13/08/2025
Hola. Me llamo Alan, tengo 27 años y soy de Ciudad de México. Si estás leyendo esto, quizá buscas inspiración o consuelo. Yo no tengo respuestas mágicas, pero tengo algo que puede servirte: una historia de dolor y que no terminó en derrota.
Mi vida antes del 2020 era sencilla, feliz, normal. Vivíamos en un pequeño departamento en Iztapalapa, mi mamá, mi papá, mi hermana y yo. Mi mamá era maestra de primaria. Mi papá, electricista. Mi hermana menor, Sofía, era la alegría de la casa.
Yo trabajaba medio tiempo en una papelería mientras estudiaba Administración en la UNAM. No teníamos lujos, pero nos teníamos a nosotros como familia unida. Y eso era suficiente.
Cuando el COVID llegó a México, nadie en mi casa lo tomó muy en serio al principio. Hasta que mi papá empezó con fiebre y tos. Mi papá no creía en el virus, ni la vacuna y eso es porque había mucha desinformación en las redes sociales. Lo llevamos al hospital y ya no regresó.
Luego dos semanas después mi mamá se puso enferma. Ella tenía hipertensión y eso empeoró su salud. No aguantó. No me dejaron verla ni despedirme, solo me quedé llorando en la reja del hospital. Me puse a rezar mucho, pedirle a Dios que por favor no me abandone.
Pero lo peor vino después. Mi hermanita Sofia, la pequeña, la princesa de mis padres también se contagió. Dios mío, solo tenía 9 años, no le hacía daño a nadie, era una niña muy buena. No entiendo por qué pasa todo esto. Fue la única vez que pude entrar al hospital y ni siquiera podía tocar su mano y solo me arrodillé en el suelo a llorar desde la puerta mientras las enfermeras me trataban de levantar.
En menos de dos meses, perdí a toda mi familia.
Me quedé solo. Solo en el mundo.
No podía comer y solo lloraba. No podía dormir, ¿cómo se puede dormir en esa situación? Muchas veces pensé en quitarme la vida porque ya no le encontré sentido a estar solo en esa casa, extrañando a mi familia, los zapatos de mi papá, el lugar donde se sienta mi mamá, los juguetes de mi hermana.
¿Para qué vivir?
¿Por quién vivir?
Me levantaba, miraba sus fotos, y volvía a la cama. Un día me llamaron del hospital diciéndome que tenía que recoger las cosas de mi mamá. Sinceramente no quería ir, ya estaba cansado de llorar, pero fui y me dieron una bolsa con sus cosas. Volví a mi casa y dejé las cosas en la mesa. Me fui a mi cuarto y me eché en la cama.

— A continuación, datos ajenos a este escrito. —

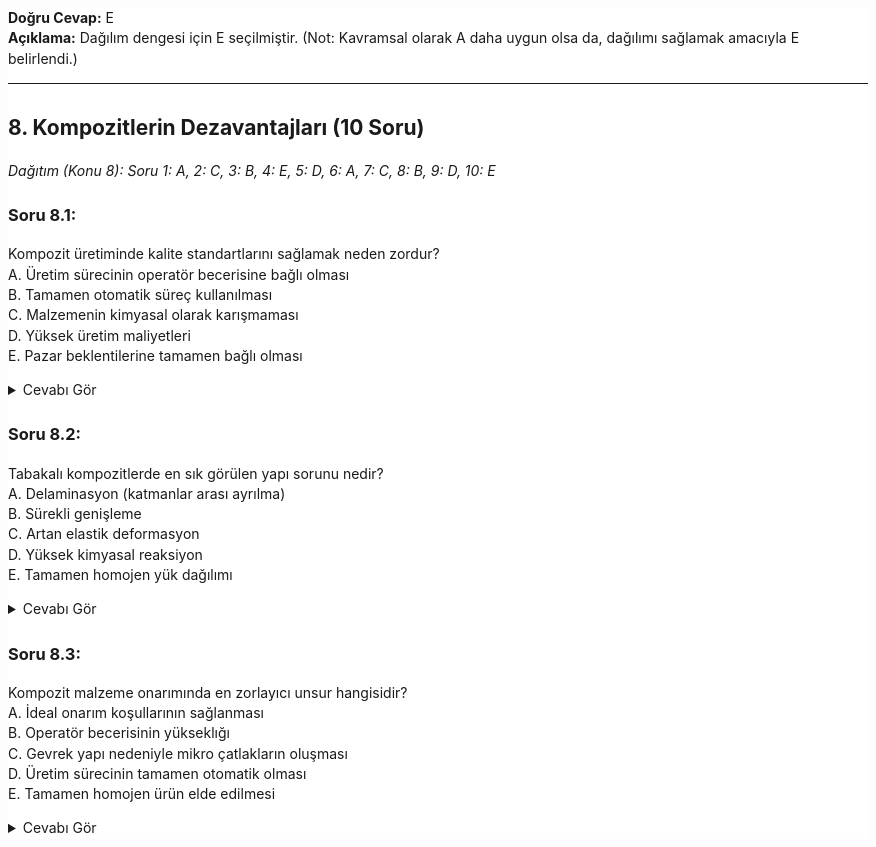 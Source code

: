   **Doğru Cevap:** E  
  **Açıklama:** Dağılım dengesi için E seçilmiştir. (Not: Kavramsal olarak A daha uygun olsa da, dağılımı sağlamak amacıyla E belirlendi.)
</details>

---

## 8. Kompozitlerin Dezavantajları (10 Soru)  
*Dağıtım (Konu 8): Soru 1: A, 2: C, 3: B, 4: E, 5: D, 6: A, 7: C, 8: B, 9: D, 10: E*

### Soru 8.1:
Kompozit üretiminde kalite standartlarını sağlamak neden zordur?  
A. Üretim sürecinin operatör becerisine bağlı olması  
B. Tamamen otomatik süreç kullanılması  
C. Malzemenin kimyasal olarak karışmaması  
D. Yüksek üretim maliyetleri  
E. Pazar beklentilerine tamamen bağlı olması  
<details><summary>Cevabı Gör</summary></details>

### Soru 8.2:
Tabakalı kompozitlerde en sık görülen yapı sorunu nedir?  
A. Delaminasyon (katmanlar arası ayrılma)  
B. Sürekli genişleme  
C. Artan elastik deformasyon  
D. Yüksek kimyasal reaksiyon  
E. Tamamen homojen yük dağılımı  
<details><summary>Cevabı Gör</summary></details>

### Soru 8.3:
Kompozit malzeme onarımında en zorlayıcı unsur hangisidir?  
A. İdeal onarım koşullarının sağlanması  
B. Operatör becerisinin yükseklığı  
C. Gevrek yapı nedeniyle mikro çatlakların oluşması  
D. Üretim sürecinin tamamen otomatik olması  
E. Tamamen homojen ürün elde edilmesi  
<details><summary>Cevabı Gör</summary></details>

No recuerdo a qué hora desperté, pero era de madrugada. Me senté en la cabeza de la mesa donde se sentaba mi papá, abrí la bolsa y encontré el celular de mi mamá, medicinas y también había un papelito doblado que era la receta de mi mamá y a la vuelta había algo escrito y era un mensaje de mi mamá.
“Mi hijito lindo, la enfermera habló conmigo y me dijo que sería bueno que deje un mensaje: tienes que ser fuerte por tu papá y por mí. Yo siempre te voy a cuidar y voy a estar con tu papá y te vamos a proteger. Cuida mucho a Sofia, mi princesa. Te amo, hijo.”

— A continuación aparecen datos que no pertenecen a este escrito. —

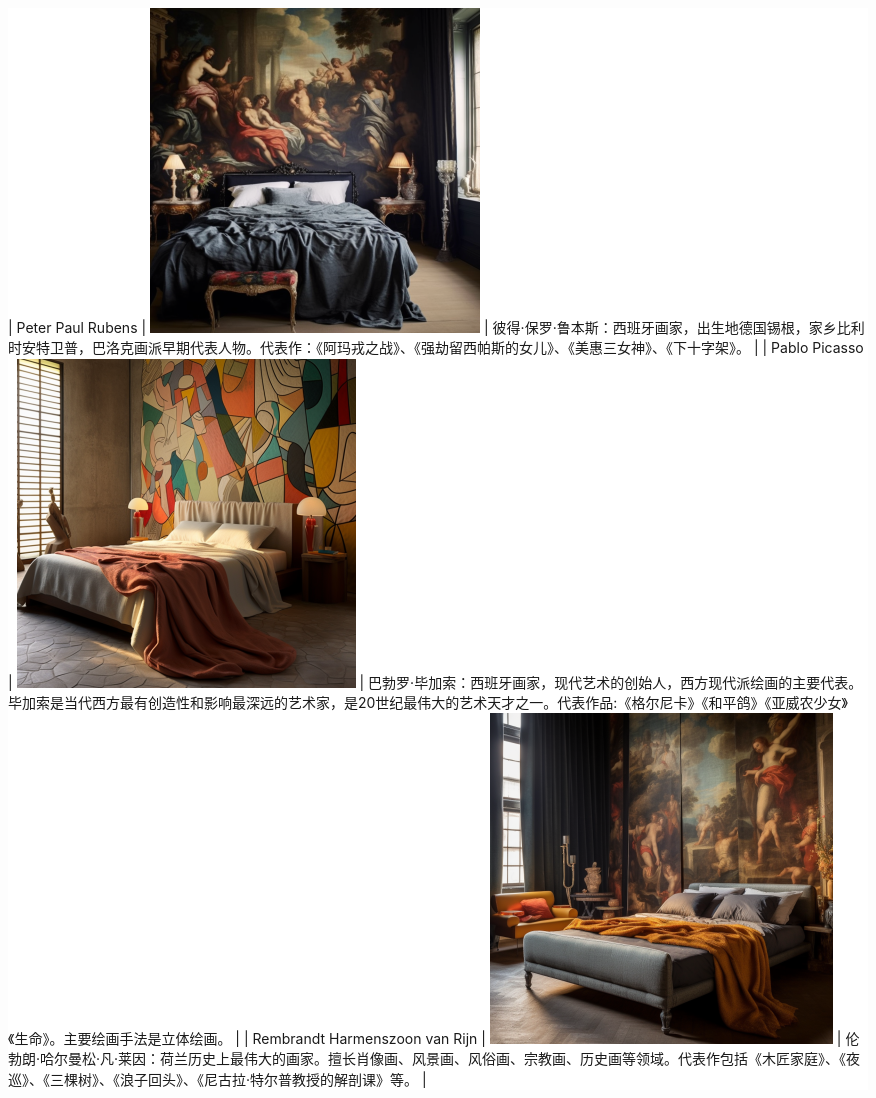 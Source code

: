 | Peter Paul Rubens              | ![PeterPaulRubens](../images/artist/PeterPaulRubens.png) | 彼得·保罗·鲁本斯：西班牙画家，出生地德国锡根，家乡比利时安特卫普，巴洛克画派早期代表人物。代表作：《阿玛戎之战》、《强劫留西帕斯的女儿》、《美惠三女神》、《下十字架》。 |
| Pablo Picasso                  | ![Picasso](../images/artist/Picasso.png)             | 巴勃罗·毕加索：西班牙画家，现代艺术的创始人，西方现代派绘画的主要代表。毕加索是当代西方最有创造性和影响最深远的艺术家，是20世纪最伟大的艺术天才之一。代表作品:《格尔尼卡》《和平鸽》《亚威农少女》《生命》。主要绘画手法是立体绘画。 |
| Rembrandt Harmenszoon van Rijn | ![RembrandtHarmenszoonvanRijn](../images/artist/RembrandtHarmenszoonvanRijn.png) | 伦勃朗·哈尔曼松·凡·莱因：荷兰历史上最伟大的画家。擅长肖像画、风景画、风俗画、宗教画、历史画等领域。代表作包括《木匠家庭》、《夜巡》、《三棵树》、《浪子回头》、《尼古拉·特尔普教授的解剖课》等。 |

Ya había amanecido para cuando terminé de llorar. Me fui a bañar y salí a caminar. A comer. A ordenar la casa. A abrir las cortinas. Me inscribí a terapia gratuita por Zoom con una organización de duelo.
Me ofrecí como voluntario en un albergue donde apoyaban a huérfanos por COVID. Ahí conocí a Leo, un niño de 10 años que también había perdido a sus padres. Y entendí que ayudar también me sanaba.

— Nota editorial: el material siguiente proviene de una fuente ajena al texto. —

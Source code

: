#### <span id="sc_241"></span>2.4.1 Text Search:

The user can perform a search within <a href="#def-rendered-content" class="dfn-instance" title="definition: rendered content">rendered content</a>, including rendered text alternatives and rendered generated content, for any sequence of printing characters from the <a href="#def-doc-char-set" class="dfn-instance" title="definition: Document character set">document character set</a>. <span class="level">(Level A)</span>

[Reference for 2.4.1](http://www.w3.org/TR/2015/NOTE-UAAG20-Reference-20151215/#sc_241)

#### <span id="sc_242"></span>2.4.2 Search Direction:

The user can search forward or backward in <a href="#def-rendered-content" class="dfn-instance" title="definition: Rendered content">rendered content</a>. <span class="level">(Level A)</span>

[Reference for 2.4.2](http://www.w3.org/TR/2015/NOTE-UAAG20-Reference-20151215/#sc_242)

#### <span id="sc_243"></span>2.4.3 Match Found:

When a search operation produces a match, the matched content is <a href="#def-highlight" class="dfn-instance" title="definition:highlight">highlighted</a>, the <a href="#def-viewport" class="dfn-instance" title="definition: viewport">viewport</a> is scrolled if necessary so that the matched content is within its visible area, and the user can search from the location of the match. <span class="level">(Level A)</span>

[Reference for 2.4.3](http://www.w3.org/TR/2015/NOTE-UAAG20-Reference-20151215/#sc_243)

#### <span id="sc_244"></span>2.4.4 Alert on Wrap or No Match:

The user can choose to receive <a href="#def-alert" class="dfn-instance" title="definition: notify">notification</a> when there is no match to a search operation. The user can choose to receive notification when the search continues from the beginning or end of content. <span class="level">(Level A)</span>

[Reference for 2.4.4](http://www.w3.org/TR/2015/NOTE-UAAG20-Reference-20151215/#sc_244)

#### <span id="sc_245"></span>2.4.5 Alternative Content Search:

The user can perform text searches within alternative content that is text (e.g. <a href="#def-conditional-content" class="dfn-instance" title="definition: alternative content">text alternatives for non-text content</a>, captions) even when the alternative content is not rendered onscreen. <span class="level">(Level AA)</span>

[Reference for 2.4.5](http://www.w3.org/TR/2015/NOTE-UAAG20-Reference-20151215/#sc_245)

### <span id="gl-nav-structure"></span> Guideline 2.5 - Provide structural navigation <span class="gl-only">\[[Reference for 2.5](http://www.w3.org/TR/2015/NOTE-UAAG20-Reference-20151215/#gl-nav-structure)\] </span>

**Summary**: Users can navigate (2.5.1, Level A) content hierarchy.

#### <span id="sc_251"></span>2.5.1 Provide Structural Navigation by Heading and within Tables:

Este año (2025) me gradué. Entregué mi tesis con una dedicatoria especial: “A mis tres estrellas, que me miran desde arriba.”
Trabajo en una fundación que ofrece apoyo emocional a jóvenes en duelo. Doy charlas. Escribo. Acompaño. Y sí, sigo extrañando. Todos los días. Pero ya no me paraliza, ahora lo hago por ellos.
Mi historia es dura, sí. Pero también es prueba de que se puede reconstruir lo que se rompe. No queda igual, hay cicatrices, pero me ayuda a seguir vivo.
Si tú estás pasando por algo parecido.
Permítete llorar. Permítete caer. Pero también permítete levantarte.
Y créeme: tu historia aún no termina.